Un style qui rappelle celui des homélies et des discours du pape François: essentiels, brefs, efficaces, riches de contenus. Que pensez-vous de ce pape ?
Je suis très reconnaissant à Dieu pour ce pape. C’est une bouffée d’espérance qui m’a donné personnellement ce désir de repartir, de recommencer. Cette joie que je vois chez ces personnes, grâce à lui, est un bel encouragement, cette joie que je vois chez mes paroissiens, chez toutes ces personnes qui viennent se confesser parce que le pape a dit que Dieu est miséricordieux. Mais je pense qu’il nous faut attendre encore un peu pour mieux le connaître et comprendre quel est son vrai « style ». D’un point de vue liturgique aussi…
Votre livre précédent parlait de « l’unité dans la pensée liturgique de Joseph Ratzinger ». Voyez-vous des éléments de continuité entre les deux papes, notamment sur le plan liturgique?
Ce que nous a laissé la liturgie de Ratzinger, n’est pas une modalité, mais un équilibre. Benoît XVI a ouvert une fenêtre vers certains aspects, comme par exemple la dimension eschatologique de l’Eucharistie, ce « ciel qui s’ouvre », ou le concept de l’orientation, c’est-à-dire combien il est important de prier tournés vers l’Est. Mais aussi le crucifix sur l’autel, le latin et ainsi de suite. La grandeur de Ratzinger, a été de nous éclairer sur l’importance des aspects traditionnels, sans prétendre devoir y revenir, mais pour en découvrir seulement la valeur afin de les utiliser dans les formes actuelles. Le pape François rapporte tout ce que son prédécesseur avait introduit à une dimension de simplicité. Mais une chose n’empêche pas l’autre. Il faut sortir de cette vision dualiste de la liturgie: ou réformiste ou traditionnaliste. La liturgie est vaste, c’est d’ailleurs toute sa beauté, et nous devrions être en mesure de lire la beauté de la simplicité liturgique que nous donne le pape Bergoglio, sans penser qu’elle est forcément à l’opposé de celle qui nous est offerte par Benoît XVI. Au contraire, je pense vraiment que le grand enseignement de Benoît XVI, bien qu’on dise qu’il soit traditionnaliste, nous a préparé à accueillir la simplicité du pape François.

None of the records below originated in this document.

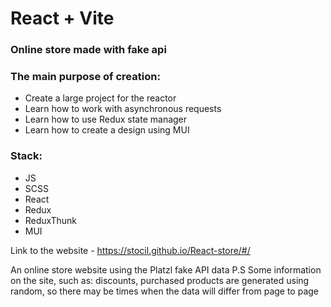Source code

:# React + Vite

### Online store made with fake api

### The main purpose of creation:
- Create a large project for the reactor
- Learn how to work with asynchronous requests
- Learn how to use Redux state manager
- Learn how to create a design using MUI

### Stack:
- JS
- SCSS
- React
- Redux
- ReduxThunk
- MUI

Link to the website - https://stocil.github.io/React-store/#/

An online store website using the Platzl fake API data
P.S Some information on the site, such as: discounts, purchased products are generated using random, so there may be times when the data will differ from page to page
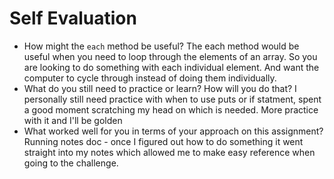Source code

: # Self Evaluation

- How might the `each` method be useful?
The each method would be useful when you need to loop through the elements of an array. So you are looking to do something with each individual element. And want the computer to cycle through instead of doing them individually. 
- What do you still need to practice or learn? How will you do that?
I personally still need practice with when to use puts or if statment, spent a good moment scratching my head on which is needed. More practice with it and I'll be golden
- What worked well for you in terms of your approach on this
assignment?
Running notes doc - once I figured out how to do something it went straight into my notes which allowed me to make easy reference when going to the challenge. 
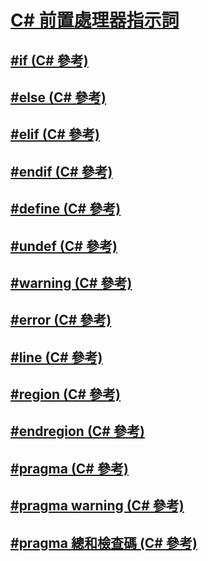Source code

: # [C# 前置處理器指示詞](index.md)
## [#if (C# 參考)](preprocessor-if.md)
## [#else (C# 參考)](preprocessor-else.md)
## [#elif (C# 參考)](preprocessor-elif.md)
## [#endif (C# 參考)](preprocessor-endif.md)
## [#define (C# 參考)](preprocessor-define.md)
## [#undef (C# 參考)](preprocessor-undef.md)
## [#warning (C# 參考)](preprocessor-warning.md)
## [#error (C# 參考)](preprocessor-error.md)
## [#line (C# 參考)](preprocessor-line.md)
## [#region (C# 參考)](preprocessor-region.md)
## [#endregion (C# 參考)](preprocessor-endregion.md)
## [#pragma (C# 參考)](preprocessor-pragma.md)
## [#pragma warning (C# 參考)](preprocessor-pragma-warning.md)
## [#pragma 總和檢查碼 (C# 參考)](preprocessor-pragma-checksum.md)
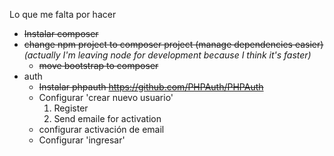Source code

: Lo que me falta por hacer

* ~~Instalar composer~~
* ~~change npm project to composer project (manage dependencies easier)~~  
    *(actually I'm leaving node for development because I think it's faster)*
    * ~~move bootstrap to composer~~
* auth
    * ~~Instalar phpauth https://github.com/PHPAuth/PHPAuth~~
    * Configurar 'crear nuevo usuario'
        1. Register
        2. Send emaile for activation
    * configurar activación de email 
    * Configurar 'ingresar'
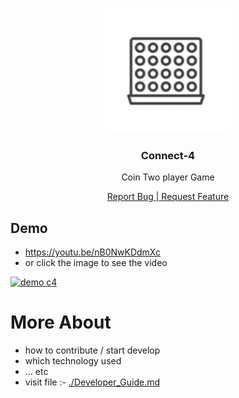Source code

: <p align="center">
  <a href="https://youtu.be/nB0NwKDdmXc" target="_blank">
    <img src="./public/logo.png" alt="logo" width="200">
  </a>
</p>

<h3 align="center"> Connect-4</h3>

<div align="center">
  <p> Coin Two player Game </p>

<a href="https://github.com/Connecting-Dots-Forever/Connect-4/issues/new/choose" target="_blank">Report Bug | Request Feature</a>
<br>
</div>

## Demo

- https://youtu.be/nB0NwKDdmXc
- or click the image to see the video

[![demo c4](https://img.youtube.com/vi/nB0NwKDdmXc/0.jpg)](https://www.youtube.com/watch?v=nB0NwKDdmXc)

# More About

<!-- -   [Final Result][final-result] -->
- how to contribute / start develop
- which technology used
- ... etc
- visit file :-  [./Developer_Guide.md](./Developer_Guide.md)

<!--- ............ declaration of variables ............ -->

<!-- [final-result]: https://boilerplate-nextjs-withrvr.vercel.app/ -->
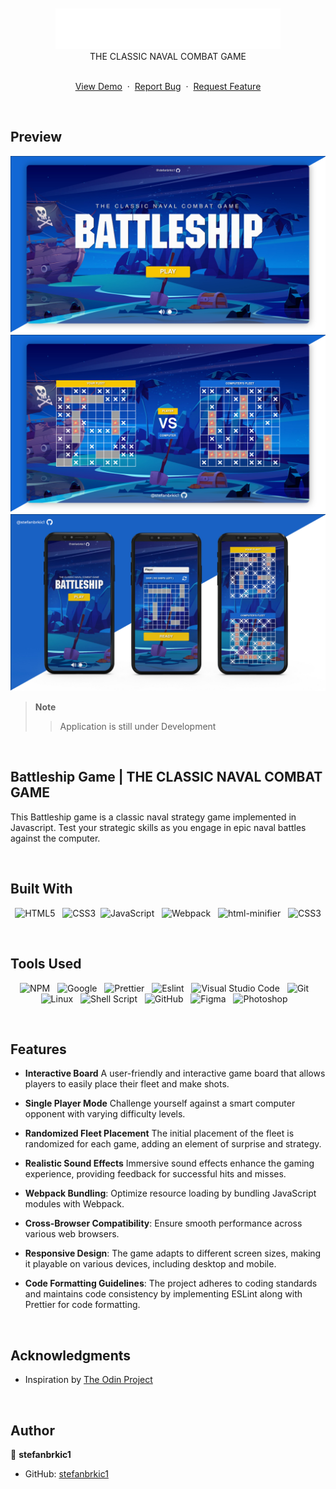 <br>
<br>

<div align="center">
<img src="./src/assets/img/LOGO.png" alt="logo" width="360">
<br>
THE CLASSIC NAVAL COMBAT GAME
<br>
<br>
  <p>
    <a href="https://stefanbrkic1.github.io/battleship/">View Demo</a>
    &nbsp;·&nbsp;
    <a href="https://github.com/stefanbrkic1/battleship/issues">Report Bug</a>
    &nbsp;·&nbsp;
    <a href="https://github.com/stefanbrkic1/battleship/issues">Request Feature</a>
  </p>

</div>

<br>
<!-- ABOUT THE PROJECT -->

## Preview

![Preview](<./src/assets/img/GitHub(MainPage).jpg>)
![Preview](<./src/assets/img/GitHub(MainPage)3.jpg>)
![Preview](<./src/assets/img/GitHub(PHONES).jpg>)

> **Note**
>
> > Application is still under Development

<br>

## Battleship Game | THE CLASSIC NAVAL COMBAT GAME

This Battleship game is a classic naval strategy game implemented in Javascript. Test your strategic skills as you engage in epic naval battles against the computer.

<br>

## Built With

<div align=center>

![HTML5](https://img.shields.io/badge/html5-%23E34F26.svg?style=for-the-badge&logo=html5&logoColor=white) &nbsp;&nbsp;![CSS3](https://img.shields.io/badge/css3-%231572B6.svg?style=for-the-badge&logo=css3&logoColor=white)&nbsp;&nbsp;![JavaScript](https://img.shields.io/badge/ES6%20Modules%20-%23F7DF1E.svg?style=for-the-badge&logo=javascript&logoColor=black) &nbsp;&nbsp;![Webpack](https://img.shields.io/badge/webpack-%238DD6F9.svg?style=for-the-badge&logo=webpack&logoColor=black) &nbsp;&nbsp;![html-minifier](https://img.shields.io/badge/html%20minifier-A90533?style=for-the-badge&logo=html5&logoColor=white) &nbsp;&nbsp;![CSS3](https://img.shields.io/badge/css_minifier-2C2D72.svg?style=for-the-badge&logo=css3&logoColor=white)

</div>

<br>

## Tools Used

<div align=center>
  
![NPM](https://img.shields.io/badge/npm-CB3837?style=for-the-badge&logo=npm&logoColor=white) &nbsp;&nbsp;![Google](https://img.shields.io/badge/google-DA4437?style=for-the-badge&logo=google&logoColor=white) &nbsp;&nbsp;![Prettier](https://img.shields.io/badge/prettier-1A2C34?style=for-the-badge&logo=prettier&logoColor=F7BA3E) &nbsp;&nbsp;![Eslint](https://img.shields.io/badge/eslint-3A33D1?style=for-the-badge&logo=eslint&logoColor=white) &nbsp;&nbsp;![Visual Studio Code](https://img.shields.io/badge/VS%20Code-0078d7.svg?style=for-the-badge&logo=visual-studio-code&logoColor=white) &nbsp;&nbsp;![Git](https://img.shields.io/badge/Git-F05032?style=for-the-badge&logo=git&logoColor=white) &nbsp;&nbsp;![Linux](https://img.shields.io/badge/linux-FCC624?style=for-the-badge&logo=linux&logoColor=black) &nbsp;&nbsp;![Shell Script](https://img.shields.io/badge/Terminal-241F31?style=for-the-badge&logo=gnu-bash&logoColor=white) &nbsp;&nbsp;![GitHub](https://img.shields.io/badge/github-181717?style=for-the-badge&logo=github&logoColor=white) &nbsp;&nbsp;![Figma](https://img.shields.io/badge/figma-F24E1E?style=for-the-badge&logo=figma&logoColor=white) &nbsp;&nbsp;![Photoshop](https://img.shields.io/badge/adobephotoshop-31A8FF?style=for-the-badge&logo=adobephotoshop&logoColor=white) &nbsp;&nbsp;

</div>

<br>

## Features

- **Interactive Board** A user-friendly and interactive game board that allows players to easily place their fleet and make shots.

- **Single Player Mode** Challenge yourself against a smart computer opponent with varying difficulty levels.

- **Randomized Fleet Placement** The initial placement of the fleet is randomized for each game, adding an element of surprise and strategy.

- **Realistic Sound Effects** Immersive sound effects enhance the gaming experience, providing feedback for successful hits and misses.

- **Webpack Bundling**: Optimize resource loading by bundling JavaScript modules with Webpack.

- **Cross-Browser Compatibility**: Ensure smooth performance across various web browsers.

- **Responsive Design**: The game adapts to different screen sizes, making it playable on various devices, including desktop and mobile.

- **Code Formatting Guidelines**: The project adheres to coding standards and maintains code consistency by implementing ESLint along with Prettier for code formatting.

<br>

<!-- ACKNOWLEDGMENTS -->

## Acknowledgments

- Inspiration by [The Odin Project](https://www.theodinproject.com/)

<br>

## Author

👤 **stefanbrkic1**

- GitHub: [stefanbrkic1](https://github.com/stefanbrkic1)
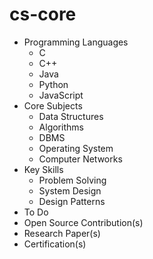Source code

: # cs-core
* Programming Languages
  * C
  * C++
  * Java
  * Python
  * JavaScript
* Core Subjects
  * Data Structures
  * Algorithms
  * DBMS
  * Operating System
  * Computer Networks
* Key Skills
  * Problem Solving
  * System Design
  * Design Patterns
* To Do
 * Open Source Contribution(s)
 * Research Paper(s)
 * Certification(s)
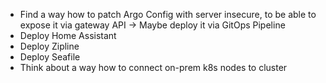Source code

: - Find a way how to patch Argo Config with server insecure, to be able to expose it via gateway API
  -> Maybe deploy it via GitOps Pipeline
- Deploy Home Assistant
- Deploy Zipline
- Deploy Seafile
- Think about a way how to connect on-prem k8s nodes to cluster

Dans votre livre, vous parlez beaucoup de la souffrance de l’homme d’aujourd’hui, faute d’une déchristianisation et d’une foi en crise. Quelle réponse donnez-vous dans votre livre ?
La réponse est : il faut revenir à l’Eucharistie, qui est le cœur de notre foi, source et fin de notre « être » chrétiens. Au fond, nous sommes appelés à être une Eucharistie vivante, à être des hommes et des femmes capables de se couper en quatre pour les autres. Donc, nous devons recommencer à découvrir cette nourriture spirituelle. C’est en vivant l’Eucharistie que nous vivons. Ce n’est pas une chose en plus qui pourrait aider, mais la première exigence du chrétien aujourd’hui, en plus d’un don parmi ceux que le Seigneur nous a laissés et que nous devons vivre jusqu’au bout, autrement nous ne vivons pas notre baptême, mais vivons « brisés à l’intérieur de nous ».